◆ Problem requirements:
Starting from the line that contains "- Develop clear", output every remaining line of the records below exactly as it appears, that line and the last one included.

◆ Data:
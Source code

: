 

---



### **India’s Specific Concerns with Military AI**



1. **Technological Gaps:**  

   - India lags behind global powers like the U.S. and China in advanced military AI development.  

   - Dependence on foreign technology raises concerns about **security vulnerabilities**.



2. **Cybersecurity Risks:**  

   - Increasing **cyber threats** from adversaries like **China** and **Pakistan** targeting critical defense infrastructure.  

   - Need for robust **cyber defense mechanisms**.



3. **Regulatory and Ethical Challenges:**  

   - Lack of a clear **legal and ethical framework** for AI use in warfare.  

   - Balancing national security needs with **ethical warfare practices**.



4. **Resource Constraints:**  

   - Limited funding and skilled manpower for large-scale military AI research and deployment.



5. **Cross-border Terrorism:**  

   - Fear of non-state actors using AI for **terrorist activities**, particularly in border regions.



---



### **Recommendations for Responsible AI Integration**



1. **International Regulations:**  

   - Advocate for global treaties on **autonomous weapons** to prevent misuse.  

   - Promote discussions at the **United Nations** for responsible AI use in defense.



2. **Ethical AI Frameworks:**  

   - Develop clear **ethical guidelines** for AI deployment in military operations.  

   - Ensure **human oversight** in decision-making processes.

◆ Task answer:
   - Develop clear **ethical guidelines** for AI deployment in military operations.  

   - Ensure **human oversight** in decision-making processes.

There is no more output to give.